Pemimpin badan dunia itu pun menyampaikan keprihatinan akan meningkatnya kekerasan yang dilakukan pasukan pemerintah Suriah. Ban pun kembali mendesak Presiden Bashar al-Assad untuk menghentikan serangan pasukan Suriah di Kota Homs dan Aleppo.
"Kami sangat prihatin karena mereka menggunakan semua cara, semua jenis peralatan berat, termasuk pesawat-pesawat militer dan helikopter penyerang serta senjata berat. Ini situasi yang tak bisa diterima," tegas Ban. "Situasinya kian bertambah buruk dan buruk," imbuhnya.
Menurut juru bicara pasukan perdamaian PBB, Josephine Guerrero, konvoi PBB tersebut diserang di desa Talbisa ketika tengah dalam perjalanan dari Homs. Saat itulah, sebuah kendaraan terkena tembakan tiga peluru dan sebuah mobil lainnya dihantam satu peluru.
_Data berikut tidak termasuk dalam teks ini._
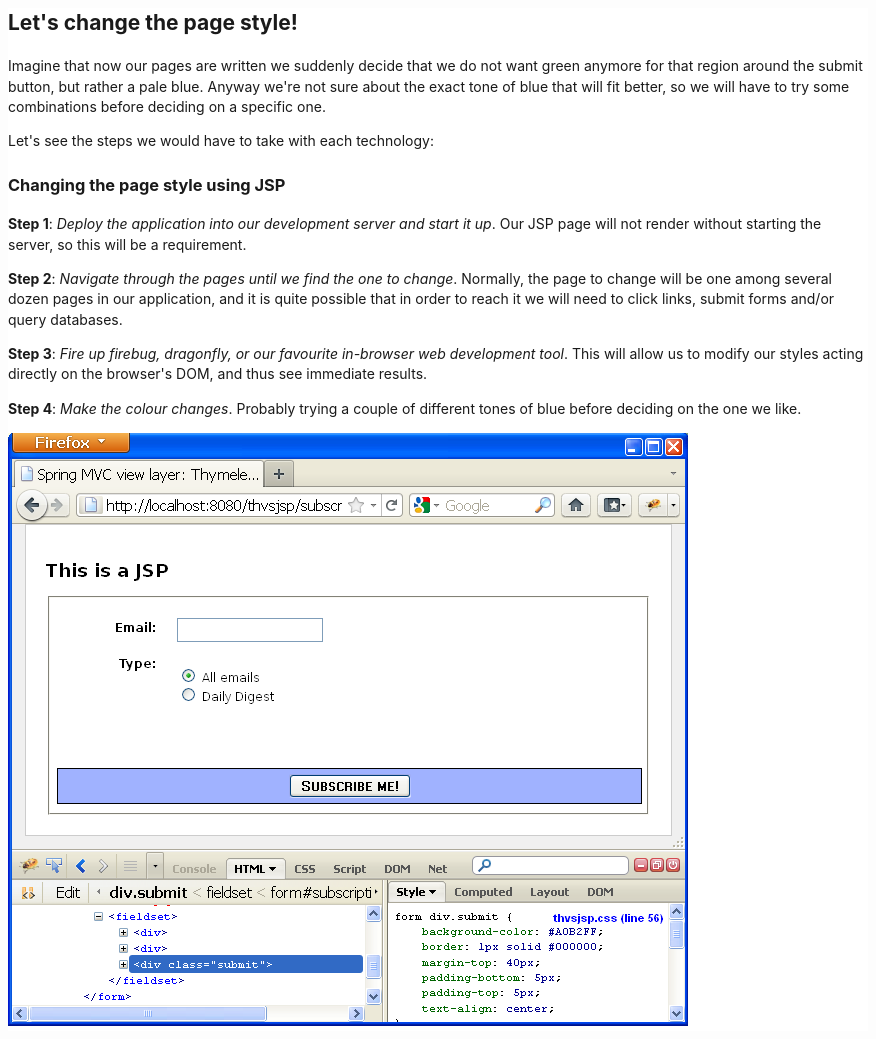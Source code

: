Let's change the page style!
----------------------------

Imagine that now our pages are written we suddenly decide that we do not
want green anymore for that region around the submit button, but rather
a pale blue. Anyway we're not sure about the exact tone of blue that
will fit better, so we will have to try some combinations before
deciding on a specific one.

Let's see the steps we would have to take with each technology:

### Changing the page style using JSP

**Step 1**: *Deploy the application into our development server and
start it up*. Our JSP page will not render without starting the server,
so this will be a requirement.

**Step 2**: *Navigate through the pages until we find the one to
change*. Normally, the page to change will be one among several dozen
pages in our application, and it is quite possible that in order to
reach it we will need to click links, submit forms and/or query
databases.

**Step 3**: *Fire up firebug, dragonfly, or our favourite in-browser web
development tool*. This will allow us to modify our styles acting
directly on the browser's DOM, and thus see immediate results.

**Step 4**: *Make the colour changes*. Probably trying a couple of
different tones of blue before deciding on the one we like.

![Fine-tuned JSP page](images/thvsjsp/jsp2.png)
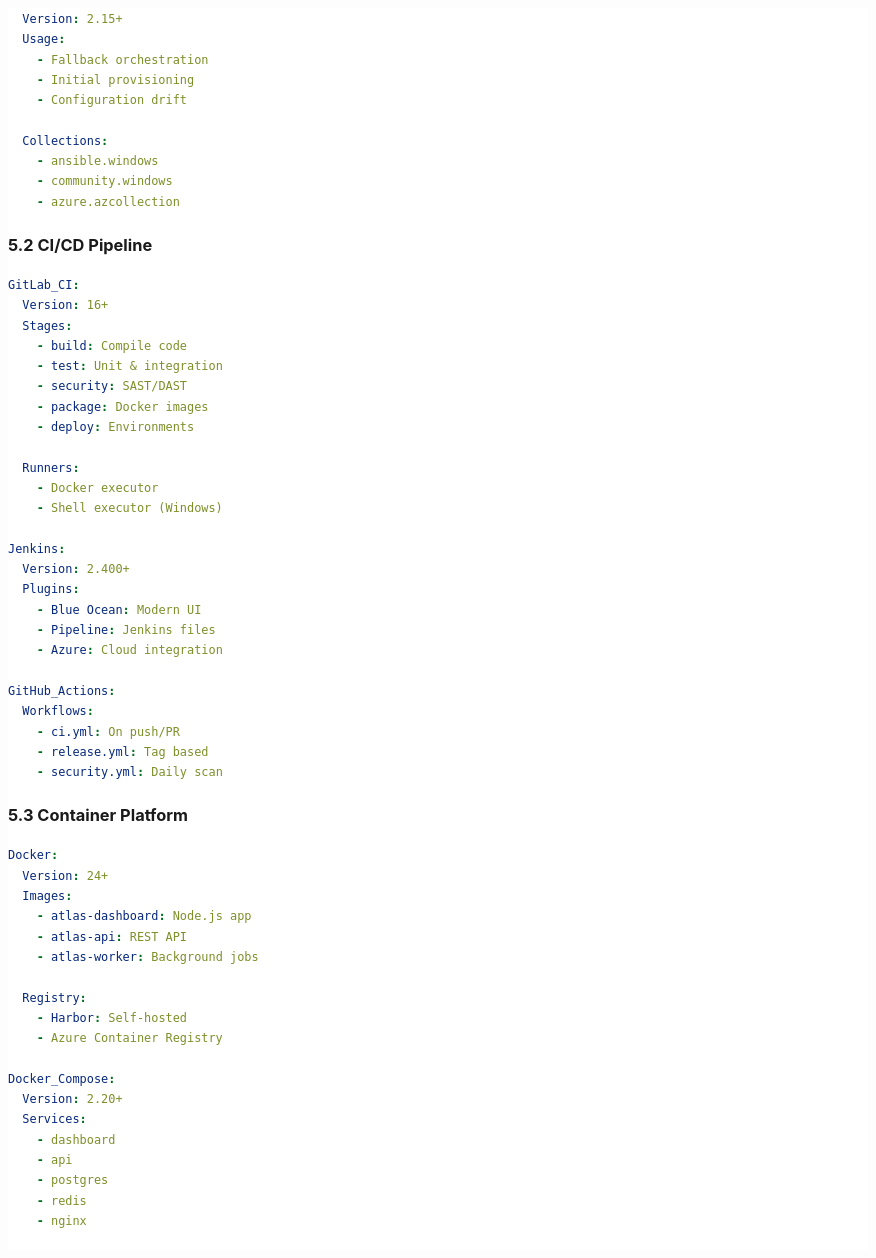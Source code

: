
 ```yaml
  Version: 2.15+
  Usage:
    - Fallback orchestration
    - Initial provisioning
    - Configuration drift
  
  Collections:
    - ansible.windows
    - community.windows
    - azure.azcollection
```

### 5.2 CI/CD Pipeline
```yaml
GitLab_CI:
  Version: 16+
  Stages:
    - build: Compile code
    - test: Unit & integration
    - security: SAST/DAST
    - package: Docker images
    - deploy: Environments
    
  Runners:
    - Docker executor
    - Shell executor (Windows)
    
Jenkins:
  Version: 2.400+
  Plugins:
    - Blue Ocean: Modern UI
    - Pipeline: Jenkins files
    - Azure: Cloud integration
    
GitHub_Actions:
  Workflows:
    - ci.yml: On push/PR
    - release.yml: Tag based
    - security.yml: Daily scan
```

### 5.3 Container Platform
```yaml
Docker:
  Version: 24+
  Images:
    - atlas-dashboard: Node.js app
    - atlas-api: REST API
    - atlas-worker: Background jobs
    
  Registry:
    - Harbor: Self-hosted
    - Azure Container Registry
    
Docker_Compose:
  Version: 2.20+
  Services:
    - dashboard
    - api
    - postgres
    - redis
    - nginx
    
```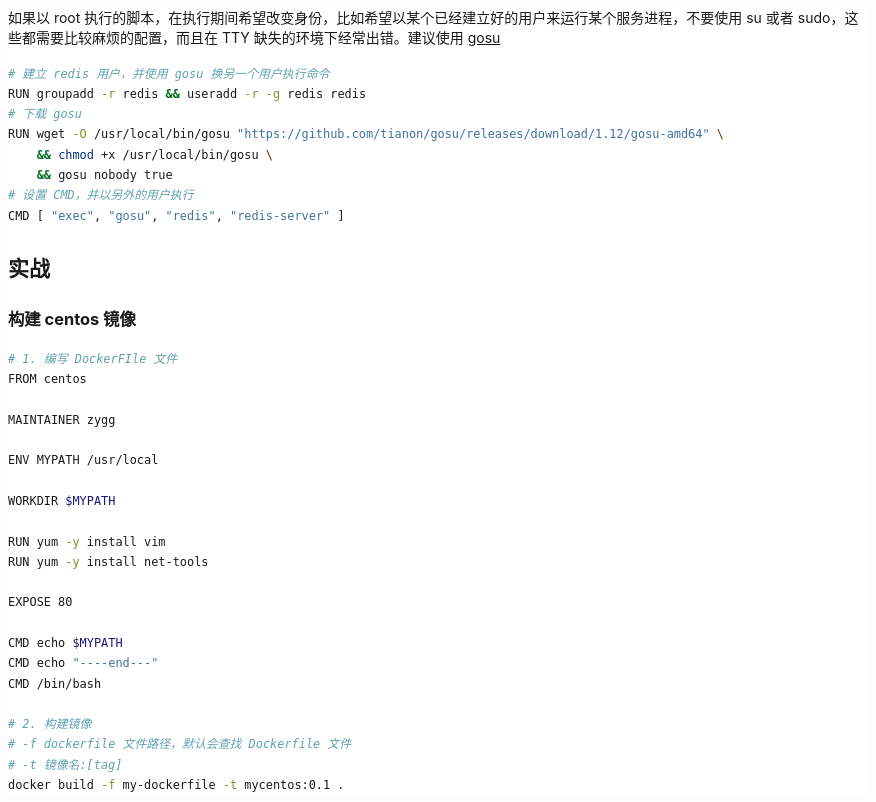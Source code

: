 
如果以 root 执行的脚本，在执行期间希望改变身份，比如希望以某个已经建立好的用户来运行某个服务进程，不要使用 su 或者 sudo，这些都需要比较麻烦的配置，而且在 TTY 缺失的环境下经常出错。建议使用 [gosu](https://github.com/tianon/gosu)
```bash
# 建立 redis 用户，并使用 gosu 换另一个用户执行命令
RUN groupadd -r redis && useradd -r -g redis redis
# 下载 gosu
RUN wget -O /usr/local/bin/gosu "https://github.com/tianon/gosu/releases/download/1.12/gosu-amd64" \
    && chmod +x /usr/local/bin/gosu \
    && gosu nobody true
# 设置 CMD，并以另外的用户执行
CMD [ "exec", "gosu", "redis", "redis-server" ]
```
## 实战
### 构建 centos 镜像
```bash
# 1. 编写 DockerFIle 文件
FROM centos

MAINTAINER zygg

ENV MYPATH /usr/local

WORKDIR $MYPATH

RUN yum -y install vim
RUN yum -y install net-tools

EXPOSE 80

CMD echo $MYPATH
CMD echo "----end---"
CMD /bin/bash

# 2. 构建镜像
# -f dockerfile 文件路径，默认会查找 Dockerfile 文件
# -t 镜像名:[tag]
docker build -f my-dockerfile -t mycentos:0.1 .
```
"Itu konvoi lima kendaraan yang mengangkut Jenderal Gaye, yang ditembaki dengan pistol," imbuhnya. Saat ini belum diketahui siapa yang melepaskan tembakan-tembakan tersebut.
Gaye tiba di Suriah pekan lalu setelah ditunjuk sebagai pemimpin Misi Pengawasan PBB di Suriah atau UN Supervision Mission in Syria (UNSMIS). Dikatakan Gaye, dirinya telah berkunjung ke Homs dan melihat langsung situasi di sana.
"Selama kunjungan saya ke Homs, saya sendiri bisa menyaksikan serangan hebat, mulai dari artileri dan mortir, yang berlangsung di wilayah kota tersebut," pungkas Gaye. (ita/vit)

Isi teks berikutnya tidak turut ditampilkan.